At this time of year in California, the jacaranda trees are blooming. On some streets, there is a canopy of purple above and a blanket of purple blossoms on the pavement below. Jasmine is also blooming; the soft perfume lingers in the air. If I didn't have a calendar, I would still know that this anniversary was upon us. Jacaranda and jasmine will always be the background palette of that time.
As similar as my experience is to anyone else's who has lost a parent, it is also different because my family lived in the public eye. Because the country grieved along with us when my father died. Because tomorrow at the Reagan Library, when my mother and I go to put white roses on my father's grave, there will be more people than usual there, all of them marking the occasion, too.
It seems valuable, I think, in these thorny political times, to remember why so many people mourned so deeply when Ronald Reagan died. It had nothing to do with politics, but rather with the quality of his character. It had to do with his goodness, his dignityqualities that we as a nation are hungry for. We know we need leadership, but we also know we need compassion.
(Excerpt) Read more at newsweek.com ...
The quality of Reagan’s character infused everything he did. Well said by his daughter.
He died on June 5, 2004....today’s date.

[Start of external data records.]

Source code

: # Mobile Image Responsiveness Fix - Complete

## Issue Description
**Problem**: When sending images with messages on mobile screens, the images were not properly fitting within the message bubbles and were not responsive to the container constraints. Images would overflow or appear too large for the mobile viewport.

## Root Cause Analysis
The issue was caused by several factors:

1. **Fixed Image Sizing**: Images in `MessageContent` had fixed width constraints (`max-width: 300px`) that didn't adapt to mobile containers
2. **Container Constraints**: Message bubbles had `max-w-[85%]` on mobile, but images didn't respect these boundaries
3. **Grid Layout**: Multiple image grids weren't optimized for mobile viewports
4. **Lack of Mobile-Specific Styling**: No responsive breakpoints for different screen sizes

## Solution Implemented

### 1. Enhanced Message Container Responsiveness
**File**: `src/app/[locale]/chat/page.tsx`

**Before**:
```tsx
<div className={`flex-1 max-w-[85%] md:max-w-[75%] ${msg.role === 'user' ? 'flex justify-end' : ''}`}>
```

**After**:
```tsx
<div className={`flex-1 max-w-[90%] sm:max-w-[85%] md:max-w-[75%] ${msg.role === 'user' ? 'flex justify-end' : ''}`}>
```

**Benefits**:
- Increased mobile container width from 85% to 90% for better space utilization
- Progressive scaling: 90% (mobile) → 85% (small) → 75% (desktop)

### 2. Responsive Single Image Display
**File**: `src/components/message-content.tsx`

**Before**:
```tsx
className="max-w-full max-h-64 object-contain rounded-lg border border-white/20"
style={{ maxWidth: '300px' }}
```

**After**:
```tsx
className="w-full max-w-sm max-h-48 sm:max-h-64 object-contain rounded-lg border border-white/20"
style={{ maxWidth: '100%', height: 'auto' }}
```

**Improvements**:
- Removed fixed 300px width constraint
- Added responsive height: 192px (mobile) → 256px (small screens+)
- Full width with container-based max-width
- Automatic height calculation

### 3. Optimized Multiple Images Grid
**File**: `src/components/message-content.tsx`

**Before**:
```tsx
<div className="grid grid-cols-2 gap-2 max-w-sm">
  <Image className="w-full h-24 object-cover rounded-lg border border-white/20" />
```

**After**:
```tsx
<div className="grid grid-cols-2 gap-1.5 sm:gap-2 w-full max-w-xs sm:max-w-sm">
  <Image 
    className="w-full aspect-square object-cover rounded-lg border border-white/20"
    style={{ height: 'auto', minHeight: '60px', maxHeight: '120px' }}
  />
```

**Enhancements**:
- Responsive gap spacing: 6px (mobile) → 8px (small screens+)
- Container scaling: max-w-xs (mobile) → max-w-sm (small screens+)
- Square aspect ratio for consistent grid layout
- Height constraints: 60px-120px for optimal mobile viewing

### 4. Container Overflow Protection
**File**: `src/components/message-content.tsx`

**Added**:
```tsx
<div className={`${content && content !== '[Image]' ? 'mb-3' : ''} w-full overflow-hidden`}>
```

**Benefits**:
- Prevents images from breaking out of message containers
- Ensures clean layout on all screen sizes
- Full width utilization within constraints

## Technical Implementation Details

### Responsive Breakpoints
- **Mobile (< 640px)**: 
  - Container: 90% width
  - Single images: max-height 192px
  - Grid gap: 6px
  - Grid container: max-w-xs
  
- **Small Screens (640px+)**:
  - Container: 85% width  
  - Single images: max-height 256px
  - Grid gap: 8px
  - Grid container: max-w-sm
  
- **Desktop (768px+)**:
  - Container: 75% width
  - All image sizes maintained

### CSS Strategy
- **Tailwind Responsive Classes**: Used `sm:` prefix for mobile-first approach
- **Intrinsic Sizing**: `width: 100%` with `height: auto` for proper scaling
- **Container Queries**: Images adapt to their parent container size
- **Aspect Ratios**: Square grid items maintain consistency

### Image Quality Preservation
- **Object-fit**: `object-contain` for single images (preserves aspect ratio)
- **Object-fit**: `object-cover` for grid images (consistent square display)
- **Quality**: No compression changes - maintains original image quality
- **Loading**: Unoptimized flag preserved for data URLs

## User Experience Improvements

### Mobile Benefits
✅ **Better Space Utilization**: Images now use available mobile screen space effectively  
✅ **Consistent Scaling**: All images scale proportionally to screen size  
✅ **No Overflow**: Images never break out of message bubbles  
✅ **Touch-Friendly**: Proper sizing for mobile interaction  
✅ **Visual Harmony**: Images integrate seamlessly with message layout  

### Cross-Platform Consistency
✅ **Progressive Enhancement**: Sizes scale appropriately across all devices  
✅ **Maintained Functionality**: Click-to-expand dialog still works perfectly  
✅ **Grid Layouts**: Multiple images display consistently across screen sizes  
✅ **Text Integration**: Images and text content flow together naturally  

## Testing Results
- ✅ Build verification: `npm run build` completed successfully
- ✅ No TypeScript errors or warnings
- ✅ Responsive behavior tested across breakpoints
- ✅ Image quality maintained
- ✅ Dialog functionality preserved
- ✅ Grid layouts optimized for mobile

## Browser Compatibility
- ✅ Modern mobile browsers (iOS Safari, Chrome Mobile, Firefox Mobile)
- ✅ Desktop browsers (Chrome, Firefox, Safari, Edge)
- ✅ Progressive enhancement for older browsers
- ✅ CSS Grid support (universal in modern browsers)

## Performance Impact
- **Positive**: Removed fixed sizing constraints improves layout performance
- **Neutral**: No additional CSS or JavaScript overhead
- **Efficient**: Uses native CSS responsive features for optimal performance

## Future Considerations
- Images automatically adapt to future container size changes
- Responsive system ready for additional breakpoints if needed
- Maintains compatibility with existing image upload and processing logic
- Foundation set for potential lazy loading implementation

I know because my dad died a few hours later.....6-5-04
nice that she has made peace with her relationship with Magnus but I can pass on the rest of it
Both of Nancy's progeny were lefty cry babies, I doubt either of them voted for Dad.
“.....remember why so many people mourned so deeply when Ronald Reagan died. It had nothing to do with politics, but rather with the quality of his character.”
Liar.
Actually, I think there is truth to what she said.

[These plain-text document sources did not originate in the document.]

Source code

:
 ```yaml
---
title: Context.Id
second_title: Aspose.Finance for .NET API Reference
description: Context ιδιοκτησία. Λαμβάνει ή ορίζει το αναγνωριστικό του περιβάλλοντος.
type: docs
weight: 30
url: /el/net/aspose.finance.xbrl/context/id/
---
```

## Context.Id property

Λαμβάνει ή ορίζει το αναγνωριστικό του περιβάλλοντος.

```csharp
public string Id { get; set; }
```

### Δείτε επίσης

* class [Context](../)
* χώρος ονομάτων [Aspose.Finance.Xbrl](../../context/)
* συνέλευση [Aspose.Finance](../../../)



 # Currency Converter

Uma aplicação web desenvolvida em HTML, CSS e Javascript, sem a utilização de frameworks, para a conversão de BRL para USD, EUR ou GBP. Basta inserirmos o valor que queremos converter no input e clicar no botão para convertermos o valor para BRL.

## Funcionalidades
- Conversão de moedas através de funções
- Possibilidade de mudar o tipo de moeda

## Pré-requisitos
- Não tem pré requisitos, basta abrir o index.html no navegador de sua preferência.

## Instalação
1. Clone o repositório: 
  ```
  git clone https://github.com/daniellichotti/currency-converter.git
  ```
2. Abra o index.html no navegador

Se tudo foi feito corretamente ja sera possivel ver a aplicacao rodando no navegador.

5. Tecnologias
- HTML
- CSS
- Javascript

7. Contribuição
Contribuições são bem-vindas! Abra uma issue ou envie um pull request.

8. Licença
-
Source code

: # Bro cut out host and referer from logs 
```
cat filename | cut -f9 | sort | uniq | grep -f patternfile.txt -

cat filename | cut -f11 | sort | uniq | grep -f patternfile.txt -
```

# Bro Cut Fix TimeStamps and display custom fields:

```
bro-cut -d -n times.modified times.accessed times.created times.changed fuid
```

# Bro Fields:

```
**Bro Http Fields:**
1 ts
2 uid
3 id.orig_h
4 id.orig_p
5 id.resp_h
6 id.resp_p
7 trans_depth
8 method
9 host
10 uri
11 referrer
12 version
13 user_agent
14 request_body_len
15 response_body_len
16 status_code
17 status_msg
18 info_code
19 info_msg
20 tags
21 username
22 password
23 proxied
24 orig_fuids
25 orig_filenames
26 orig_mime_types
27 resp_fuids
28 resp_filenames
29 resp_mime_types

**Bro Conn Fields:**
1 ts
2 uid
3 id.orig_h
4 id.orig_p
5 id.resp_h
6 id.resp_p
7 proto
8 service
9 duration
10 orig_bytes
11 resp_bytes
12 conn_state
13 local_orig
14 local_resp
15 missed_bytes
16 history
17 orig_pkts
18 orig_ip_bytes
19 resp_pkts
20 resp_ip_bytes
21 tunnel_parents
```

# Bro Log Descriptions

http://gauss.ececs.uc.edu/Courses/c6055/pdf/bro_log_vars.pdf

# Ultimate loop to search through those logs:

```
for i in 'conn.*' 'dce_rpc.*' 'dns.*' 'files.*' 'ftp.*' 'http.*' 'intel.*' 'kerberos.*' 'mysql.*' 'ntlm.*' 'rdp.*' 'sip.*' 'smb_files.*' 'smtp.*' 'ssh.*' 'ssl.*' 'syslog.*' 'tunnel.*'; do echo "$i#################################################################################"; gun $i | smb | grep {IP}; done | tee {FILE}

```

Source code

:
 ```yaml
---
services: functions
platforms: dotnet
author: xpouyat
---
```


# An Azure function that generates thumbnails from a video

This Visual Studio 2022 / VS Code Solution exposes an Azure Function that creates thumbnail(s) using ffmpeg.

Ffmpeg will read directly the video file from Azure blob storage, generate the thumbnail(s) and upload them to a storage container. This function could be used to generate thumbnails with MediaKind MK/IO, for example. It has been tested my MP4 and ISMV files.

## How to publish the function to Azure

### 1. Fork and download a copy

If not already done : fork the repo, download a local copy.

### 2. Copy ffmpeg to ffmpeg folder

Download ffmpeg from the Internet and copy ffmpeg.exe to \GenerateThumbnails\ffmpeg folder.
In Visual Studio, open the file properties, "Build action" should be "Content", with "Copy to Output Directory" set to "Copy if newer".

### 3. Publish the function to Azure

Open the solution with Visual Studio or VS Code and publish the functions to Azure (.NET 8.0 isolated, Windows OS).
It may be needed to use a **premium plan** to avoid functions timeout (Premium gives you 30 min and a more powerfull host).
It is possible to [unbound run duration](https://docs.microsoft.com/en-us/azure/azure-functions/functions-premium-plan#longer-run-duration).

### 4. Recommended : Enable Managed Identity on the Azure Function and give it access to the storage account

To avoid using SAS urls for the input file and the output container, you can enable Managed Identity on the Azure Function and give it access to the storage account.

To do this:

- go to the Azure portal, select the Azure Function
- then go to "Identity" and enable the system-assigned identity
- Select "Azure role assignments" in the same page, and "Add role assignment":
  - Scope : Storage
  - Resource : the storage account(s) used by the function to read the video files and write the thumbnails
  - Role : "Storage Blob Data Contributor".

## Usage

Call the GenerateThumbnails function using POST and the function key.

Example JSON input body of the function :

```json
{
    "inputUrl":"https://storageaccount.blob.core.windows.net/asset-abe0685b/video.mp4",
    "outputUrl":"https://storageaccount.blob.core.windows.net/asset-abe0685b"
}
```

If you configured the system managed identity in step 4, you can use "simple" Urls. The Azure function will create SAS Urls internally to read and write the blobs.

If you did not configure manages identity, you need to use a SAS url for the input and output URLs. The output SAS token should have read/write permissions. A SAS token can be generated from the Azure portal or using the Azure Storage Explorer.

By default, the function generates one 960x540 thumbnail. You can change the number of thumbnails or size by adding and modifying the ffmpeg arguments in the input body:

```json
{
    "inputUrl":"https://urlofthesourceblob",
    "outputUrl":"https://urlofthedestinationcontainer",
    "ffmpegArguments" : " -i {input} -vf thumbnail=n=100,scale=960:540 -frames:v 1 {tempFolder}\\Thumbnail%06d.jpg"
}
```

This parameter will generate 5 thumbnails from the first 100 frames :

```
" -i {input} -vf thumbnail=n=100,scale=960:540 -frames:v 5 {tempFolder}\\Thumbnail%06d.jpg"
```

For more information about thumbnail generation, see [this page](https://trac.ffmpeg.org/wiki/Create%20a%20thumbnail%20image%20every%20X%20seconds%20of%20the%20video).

Let’s not trash Patti’s memory of her Dad. We might not agree with her politics, but she’s made peace with her father and her relationship with him.
Let’s give her that at least, can’t we?
“Character is a journey.” -Bill Clinton
Sounds like she's admitting her faults...I can give her some credit for this.

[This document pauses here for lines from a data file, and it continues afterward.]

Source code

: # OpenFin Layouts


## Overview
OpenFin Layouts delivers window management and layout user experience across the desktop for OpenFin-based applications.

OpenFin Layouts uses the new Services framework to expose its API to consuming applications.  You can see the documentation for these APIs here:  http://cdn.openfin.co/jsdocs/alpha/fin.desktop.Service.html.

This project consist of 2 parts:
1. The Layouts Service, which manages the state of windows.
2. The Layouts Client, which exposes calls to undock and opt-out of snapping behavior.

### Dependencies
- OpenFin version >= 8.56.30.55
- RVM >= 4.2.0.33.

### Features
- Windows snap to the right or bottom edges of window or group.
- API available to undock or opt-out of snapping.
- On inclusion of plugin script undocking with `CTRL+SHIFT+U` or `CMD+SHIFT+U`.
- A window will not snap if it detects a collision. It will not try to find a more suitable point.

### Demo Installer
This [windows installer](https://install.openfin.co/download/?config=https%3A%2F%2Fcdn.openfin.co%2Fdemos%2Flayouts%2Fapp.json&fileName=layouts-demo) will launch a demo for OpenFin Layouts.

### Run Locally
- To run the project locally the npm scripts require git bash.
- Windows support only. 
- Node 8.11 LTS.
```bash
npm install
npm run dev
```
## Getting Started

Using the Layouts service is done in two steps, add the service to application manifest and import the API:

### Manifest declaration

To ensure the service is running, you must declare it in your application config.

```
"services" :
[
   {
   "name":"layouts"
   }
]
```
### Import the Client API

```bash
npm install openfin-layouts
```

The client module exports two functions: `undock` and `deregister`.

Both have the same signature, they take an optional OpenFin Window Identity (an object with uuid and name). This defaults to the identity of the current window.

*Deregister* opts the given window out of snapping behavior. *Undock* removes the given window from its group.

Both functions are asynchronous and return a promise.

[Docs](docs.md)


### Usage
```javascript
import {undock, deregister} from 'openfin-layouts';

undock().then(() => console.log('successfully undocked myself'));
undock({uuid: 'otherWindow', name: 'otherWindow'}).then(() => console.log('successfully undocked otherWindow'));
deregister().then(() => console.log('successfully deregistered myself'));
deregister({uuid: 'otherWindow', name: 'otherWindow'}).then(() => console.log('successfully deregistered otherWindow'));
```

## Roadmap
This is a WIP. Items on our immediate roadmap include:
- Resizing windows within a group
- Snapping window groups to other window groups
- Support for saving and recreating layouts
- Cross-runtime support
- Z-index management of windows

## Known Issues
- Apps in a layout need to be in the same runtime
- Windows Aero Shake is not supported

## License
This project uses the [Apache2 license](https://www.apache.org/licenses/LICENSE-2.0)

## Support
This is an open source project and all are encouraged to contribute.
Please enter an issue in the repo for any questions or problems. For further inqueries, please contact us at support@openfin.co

Patti, it’s hard to buy into anything you or ronnie say. Please buy two copies of ‘The Living Years’.
At Ronald Reagan’s funeral, if all of his accomplishments were to be forgotten, then it brought a tear of disbelief and joy to my (then) 28 year old eye.
I was a kid when Reagan was president. His inauguration is my earliest childhood television memory. His accomplishments went largely missed by my child intellect.
But at his funeral, Margaret Thatcher and Mikhail Gorbachev sat next to one another.
_sat next to one another_
That is the most incredible time in my life as an american. Proud of who a president was and what he did at a time in my life when I didn’t understand what he was doing, or who he was. Before I took on any political opinion, I knew that this man through courage and determination brought the world’s superpowers together, so much so that they chose to sit next to one another at his funeral.
Truly, one of the most incredible moments in history.
And the Klintons were sleeping in the front row.
Both.
But that is, of course, not what she said.
She said his politics had “NOTHING” to do with it.
RR’s intimates certainly mourned him for the person that he was, but she is saying that his politics had “nothing” to do with why the rest of America mourned his passing.
She is the one who is injecting her leftist point of view here, and she is clearly wrong.
My momma died the day before. : (
Anyone have a “The Best” DVD recommendation in re. Reagan’s funeral, memorial activities?
This moved me and I’m happy to see Patti finally come to understand her father. One thing that she says in the article is that she didn’t know anyone without regrets about their parents. I do, I am one of them. One reason that she doesn’t is because she never understood the commandment to Honor her mother and father. I do, and I did, and when I lost my parents I could grieve purely, without the regrets and shame of dishonoring them. With all my faults, and theirs, the parents that I grieve were the parents that gave me the tools that I needed to get through it. I’m surely blessed.
Just goes to show who had the vision and who didn't, who was right and who was wrong.